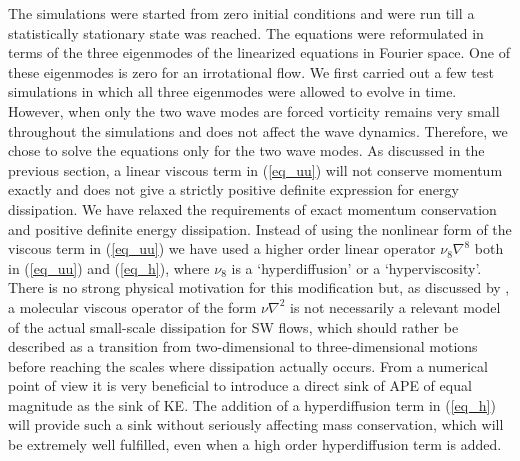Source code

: The simulations were started from zero initial
conditions and were run till a statistically stationary state was reached. The
equations were reformulated in terms of the three eigenmodes of the linearized
equations in Fourier space. One of these eigenmodes is zero for an irrotational
flow. We first carried out a few test simulations in which all three eigenmodes
were allowed to evolve in time. However, when only the two wave modes are
forced vorticity remains very small throughout the simulations and does not
affect the wave dynamics. Therefore, we chose to solve the equations only for
the two wave modes. As discussed in the previous section, a linear viscous term
in (\ref{eq_uu}) will not conserve momentum exactly and does not give a
strictly positive definite expression for energy dissipation. We have relaxed
the requirements of exact momentum conservation and positive definite energy
dissipation. Instead of using the nonlinear form of the viscous term in
(\ref{eq_uu}) we have used a higher order linear operator $ \nu_8 \nabla^{8} $
both in (\ref{eq_uu}) and (\ref{eq_h}), where $ \nu_8 $ is a `hyperdiffusion'
or a `hyperviscosity'. There is no strong physical motivation for this
modification but, as discussed by \cite{FargeSadourny1989}, a molecular viscous
operator of the form $\nu \nabla^2 $ is not necessarily a relevant model of the
actual small-scale dissipation for SW flows, which should rather be described
as a transition from two-dimensional to three-dimensional motions before
reaching the scales where dissipation actually occurs.
From a numerical point of view it is very beneficial to introduce a direct sink of APE of equal magnitude as the sink of KE.
The addition of a hyperdiffusion term in (\ref{eq_h}) will provide such a sink without seriously affecting mass conservation, which will be 
extremely well fulfilled, even when a high order hyperdiffusion term is added. 

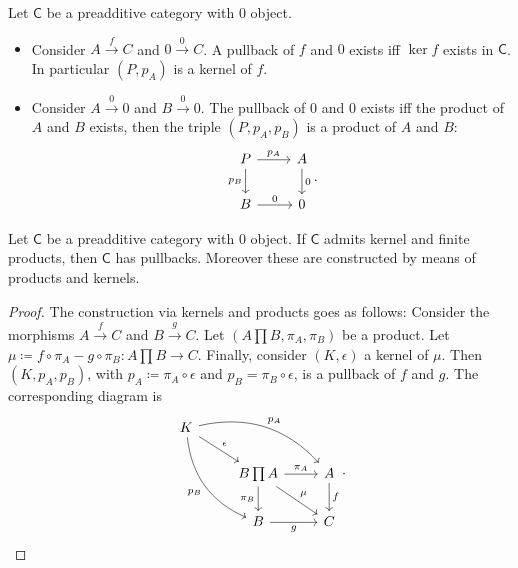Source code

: \begin{ex}
	Let $\mathsf{C}$ be a preadditive category with $0$ object.
	\begin{itemize}
	\item Consider $A \xrightarrow{f} C$ and $0 \xrightarrow{0} C$.
		A pullback of $f$ and $0$ exists iff $\ker f$ exists in $\mathsf{C}$.
		In particular $\left(P, p_A\right)$ is a kernel of $f$.
	\item Consider $A \xrightarrow{0} 0$ and $B \xrightarrow{0} 0$.
		The pullback of $0$ and $0$ exists iff the product of $A$ and $B$ exists, then the triple $\left(P, p_A, p_B\right)$ is a product of $A$ and $B$:
		\begin{equation}
		\begin{tikzcd}
			P \arrow[r, "p_A", rightarrow] \arrow[d, "p_B"', rightarrow] & A \arrow[d, "0", rightarrow] \\
			B \arrow[r, "0", rightarrow] & 0
		\end{tikzcd}
		.\end{equation} 
	\end{itemize}
\end{ex} 

\begin{prop}
	Let $\mathsf{C}$ be a preadditive category with $0$ object.
	If $\mathsf{C}$ admits kernel and finite products, then $\mathsf{C}$ has pullbacks.
	Moreover these are constructed by means of products and kernels.
\end{prop} 
\begin{proof}
	The construction via kernels and products goes as follows:
	Consider the morphisms $A \xrightarrow{f} C$ and $B \xrightarrow{g} C$.
	Let $\left(A \prod B, \pi_A, \pi_B\right)$ be a product.
	Let $\mu \coloneqq f \circ \pi_A - g \circ \pi_B\colon A \prod B \to C$.
	Finally, consider $\left(K, \epsilon\right)$ a kernel of $\mu$.
	Then $\left(K, p_A, p_B\right)$, with $p_A \coloneqq \pi_A \circ \epsilon$ and $p_B = \pi_B \circ \epsilon$, is a pullback of $f$ and $g$.
	The corresponding diagram is
	\begin{equation}
	\begin{tikzcd}
		K \arrow[rd, "\epsilon", rightarrow] \arrow[rrd, "p_A", rightarrow, bend left] \arrow[rdd, "p_B"', rightarrow, bend right] & & \\
	   & B \prod A \arrow[r, "\pi_A", rightarrow] \arrow[d, "\pi_B"', rightarrow] \arrow[rd, "\mu", rightarrow] & A \arrow[d, "f", rightarrow] \\
	   & B \arrow[r, "g"', rightarrow] & C
	\end{tikzcd}
	.\end{equation} 
\end{proof}

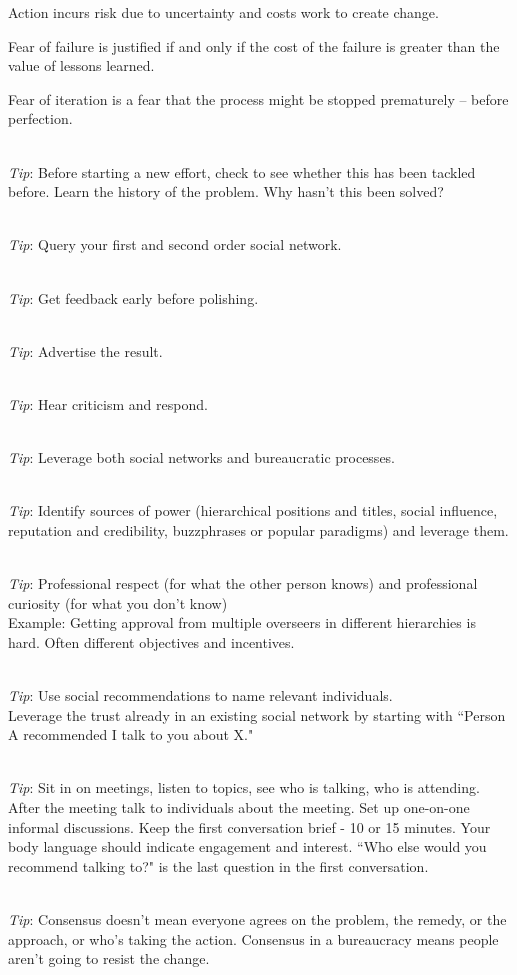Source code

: Action incurs risk due to uncertainty and costs work to create change.

Fear of failure is justified if and only if the cost of the failure is greater than the value of lessons learned.

Fear of iteration is a fear that the process might be stopped prematurely -- before perfection.

\ \\
\textit{Tip}: Before starting a new effort, check to see whether this has been tackled before.
Learn the history of the problem. Why hasn't this been solved?

\ \\
\textit{Tip}: Query your first and second order social network.

\ \\
\textit{Tip}: Get feedback early before polishing.

\ \\
\textit{Tip}: Advertise the result.

\ \\
\textit{Tip}: Hear criticism and respond.

\ \\
\textit{Tip}: Leverage both social networks and bureaucratic processes. 

\ \\
\textit{Tip}: Identify sources of power (hierarchical positions and titles, social influence, reputation and credibility, buzzphrases or popular paradigms) and leverage them.

\ \\
\textit{Tip}: Professional respect (for what the other person knows) and professional curiosity (for what you don't know) \\
Example: Getting approval from multiple overseers in different hierarchies is hard. Often different objectives and incentives.


\ \\
\textit{Tip}: Use social recommendations to name relevant individuals.\\
Leverage the trust already in an existing social network by starting with ``Person A recommended I talk to you about X."


\ \\
\textit{Tip}: Sit in on meetings, listen to topics, see who is talking, who is attending. After the meeting talk to individuals about the meeting. Set up one-on-one informal discussions. Keep the first conversation  brief - 10 or 15 minutes. Your body language should indicate engagement and interest. ``Who else would you recommend talking to?" is the last question in the first conversation.

\ \\
\textit{Tip}: Consensus doesn't mean everyone agrees on the problem, the remedy, or the approach, or who's taking the action. Consensus in a bureaucracy means people aren't going to resist the change.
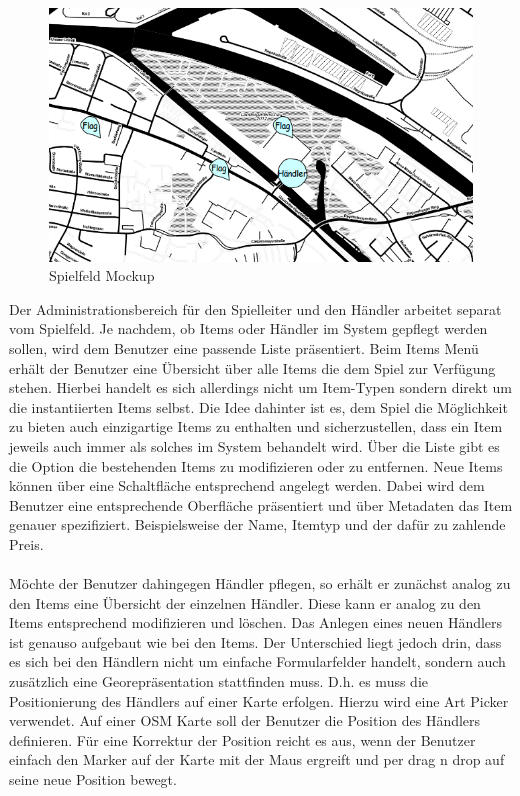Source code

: \begin{figure}[H]
\begin{center}
\includegraphics[width=140mm]{images/ch5_img05_dialog.png}
\caption{Spielfeld Mockup}
\label{img:ch5_img05_dialog}
\end{center}
\end{figure}

Der Administrationsbereich für den Spielleiter und den Händler arbeitet separat vom Spielfeld.
Je nachdem, ob Items oder Händler im System gepflegt werden sollen, wird dem Benutzer eine passende Liste präsentiert.
Beim Items Menü erhält der Benutzer eine Übersicht über alle Items die dem Spiel zur Verfügung stehen. Hierbei handelt es sich allerdings nicht um Item-Typen sondern direkt um die instantiierten Items selbst. Die Idee dahinter ist es, dem Spiel die Möglichkeit zu bieten auch einzigartige Items zu enthalten und sicherzustellen, dass ein Item jeweils auch immer als solches im System behandelt wird. Über die Liste gibt es die Option die bestehenden Items zu modifizieren oder zu entfernen. Neue Items können über eine Schaltfläche entsprechend angelegt werden. Dabei wird dem Benutzer eine entsprechende Oberfläche präsentiert und über Metadaten das Item genauer spezifiziert. Beispielsweise der Name, Itemtyp und der dafür  zu zahlende Preis.
\\\\
Möchte der Benutzer dahingegen Händler pflegen, so erhält er zunächst analog zu den Items eine Übersicht der einzelnen Händler.
Diese kann er analog zu den Items entsprechend modifizieren und löschen. Das Anlegen eines neuen Händlers ist genauso aufgebaut wie bei den Items. Der Unterschied liegt jedoch drin, dass es sich bei den Händlern nicht um einfache Formularfelder handelt, sondern auch zusätzlich eine Georepräsentation stattfinden muss. D.h. es muss die Positionierung des Händlers auf einer Karte erfolgen. Hierzu wird eine Art \glqq Picker\grqq{} verwendet. Auf einer OSM Karte soll der Benutzer die Position des Händlers definieren. Für eine Korrektur der Position reicht es aus, wenn der Benutzer einfach den Marker auf der Karte mit der Maus ergreift und per drag n drop auf seine neue Position bewegt.

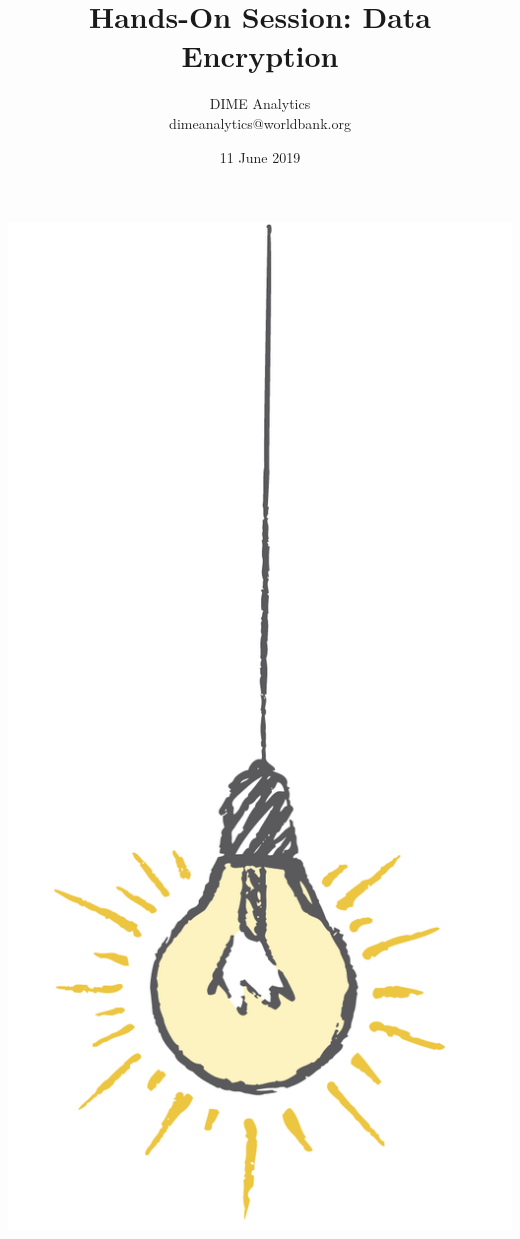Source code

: \documentclass{tufte-handout}
\title{Hands-On Session: Data Encryption}
\author{DIME Analytics \\ dimeanalytics@worldbank.org}
\date{11 June 2019}  %
\begin{document}
\maketitle%

\begin{marginfigure}%
  \includegraphics[width=\linewidth]{img/light.png}
\end{marginfigure}
\end{document}
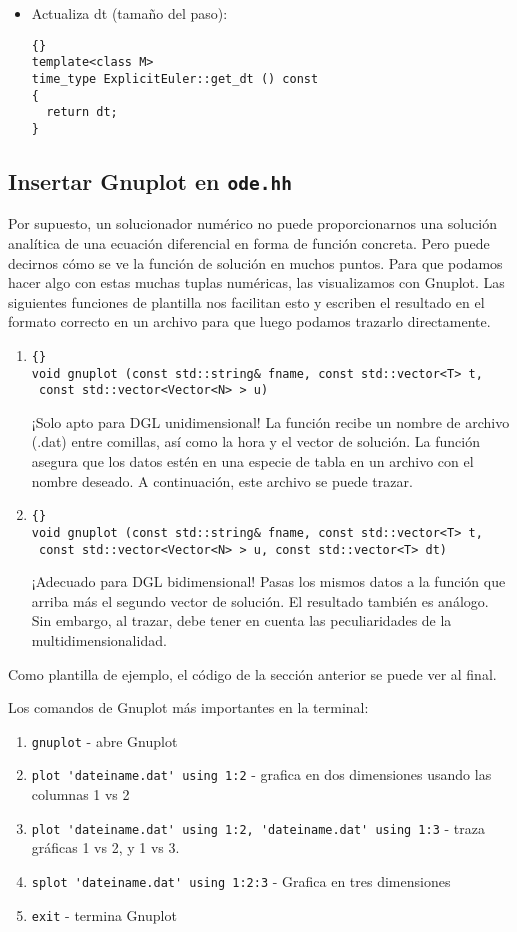 \documentclass[a4paper,11pt]{article}
\theoremstyle{definition}
\begin{document}
\begin{itemize}
\item Actualiza dt (tamaño del paso):
{\footnotesize{\begin{lstlisting}{}
template<class M>
time_type ExplicitEuler::get_dt () const
{
  return dt;
}
\end{lstlisting}}}
\end{itemize}

\subsection{Insertar Gnuplot en \lstinline{ode.hh}}
Por supuesto, un solucionador numérico no puede proporcionarnos una solución analítica de una ecuación diferencial en forma de función concreta. Pero puede decirnos cómo se ve la función de solución en muchos puntos. Para que podamos hacer algo con estas muchas tuplas numéricas, las visualizamos con Gnuplot. Las siguientes funciones de plantilla nos facilitan esto y escriben el resultado en el formato correcto en un archivo para que luego podamos trazarlo directamente.

\begin{enumerate}
\item
{\footnotesize{\begin{lstlisting}{}
void gnuplot (const std::string& fname, const std::vector<T> t,
 const std::vector<Vector<N> > u)
\end{lstlisting}}}

¡Solo apto para DGL unidimensional! La función recibe un nombre de archivo (.dat) entre comillas, así como la hora y el vector de solución. La función asegura que los datos estén en una especie de tabla en un archivo con el nombre deseado. A continuación, este archivo se puede trazar.
\item
{\footnotesize{\begin{lstlisting}{}
void gnuplot (const std::string& fname, const std::vector<T> t,
 const std::vector<Vector<N> > u, const std::vector<T> dt)
\end{lstlisting}}}

¡Adecuado para DGL bidimensional! Pasas los mismos datos a la función que arriba más el segundo vector de solución. El resultado también es análogo. Sin embargo, al trazar, debe tener en cuenta las peculiaridades de la multidimensionalidad.
\end{enumerate}

Como plantilla de ejemplo, el código de la sección anterior se puede ver al final.

Los comandos de Gnuplot más importantes en la terminal:
\begin{enumerate}
\item \lstinline{gnuplot} - abre Gnuplot
\item \lstinline{plot 'dateiname.dat' using 1:2} - grafica en dos dimensiones usando las columnas 1 vs 2 
\item \lstinline{plot 'dateiname.dat' using 1:2, 'dateiname.dat' using 1:3} - traza gráficas 1 vs 2, y 1 vs 3.
\item \lstinline{splot 'dateiname.dat' using 1:2:3} - Grafica en tres dimensiones
\item \lstinline{exit} - termina Gnuplot
\end{enumerate}
\end{document}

################

Problem to work on ▸
Pick out, from the lines above, every one that contains the string "simulations".

Output for this exercise ▸
: The simulations were started from zero initial
flow. We first carried out a few test simulations in which all three eigenmodes
forced vorticity remains very small throughout the simulations and does not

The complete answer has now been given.